▸ **ACTION ITEM**
Among the entries below, please show each line that carries the word "operatorname".

▸ **AVAILABLE DATA**
>>>
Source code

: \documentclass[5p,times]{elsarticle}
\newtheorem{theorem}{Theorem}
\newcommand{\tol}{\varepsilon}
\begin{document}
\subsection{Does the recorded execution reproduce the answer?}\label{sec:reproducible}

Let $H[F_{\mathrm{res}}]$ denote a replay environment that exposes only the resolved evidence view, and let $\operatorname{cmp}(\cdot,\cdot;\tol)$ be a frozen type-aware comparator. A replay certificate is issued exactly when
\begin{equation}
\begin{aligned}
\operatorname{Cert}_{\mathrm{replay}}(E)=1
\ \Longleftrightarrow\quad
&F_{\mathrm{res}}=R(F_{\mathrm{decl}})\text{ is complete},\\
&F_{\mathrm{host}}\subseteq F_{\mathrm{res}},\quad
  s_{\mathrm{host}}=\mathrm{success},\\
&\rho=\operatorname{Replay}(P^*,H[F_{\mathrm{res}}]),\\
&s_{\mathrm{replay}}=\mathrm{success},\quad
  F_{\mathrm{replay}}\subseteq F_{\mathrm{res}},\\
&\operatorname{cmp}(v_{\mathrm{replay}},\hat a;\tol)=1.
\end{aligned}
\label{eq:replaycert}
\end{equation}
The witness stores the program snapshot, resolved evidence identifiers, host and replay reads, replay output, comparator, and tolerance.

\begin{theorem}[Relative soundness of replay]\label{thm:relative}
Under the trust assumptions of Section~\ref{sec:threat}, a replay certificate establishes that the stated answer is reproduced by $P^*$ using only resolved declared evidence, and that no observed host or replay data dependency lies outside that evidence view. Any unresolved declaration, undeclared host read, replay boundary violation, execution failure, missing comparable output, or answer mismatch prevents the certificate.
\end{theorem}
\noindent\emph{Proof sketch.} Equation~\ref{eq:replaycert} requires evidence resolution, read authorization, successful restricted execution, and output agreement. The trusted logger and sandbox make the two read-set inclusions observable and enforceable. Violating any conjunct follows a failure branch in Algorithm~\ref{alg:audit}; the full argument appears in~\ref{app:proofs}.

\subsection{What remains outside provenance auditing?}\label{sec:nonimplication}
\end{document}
<<<
▸ **ANSWER SECTION**
Let $H[F_{\mathrm{res}}]$ denote a replay environment that exposes only the resolved evidence view, and let $\operatorname{cmp}(\cdot,\cdot;\tol)$ be a frozen type-aware comparator. A replay certificate is issued exactly when
\operatorname{Cert}_{\mathrm{replay}}(E)=1
&\rho=\operatorname{Replay}(P^*,H[F_{\mathrm{res}}]),\\
&\operatorname{cmp}(v_{\mathrm{replay}},\hat a;\tol)=1.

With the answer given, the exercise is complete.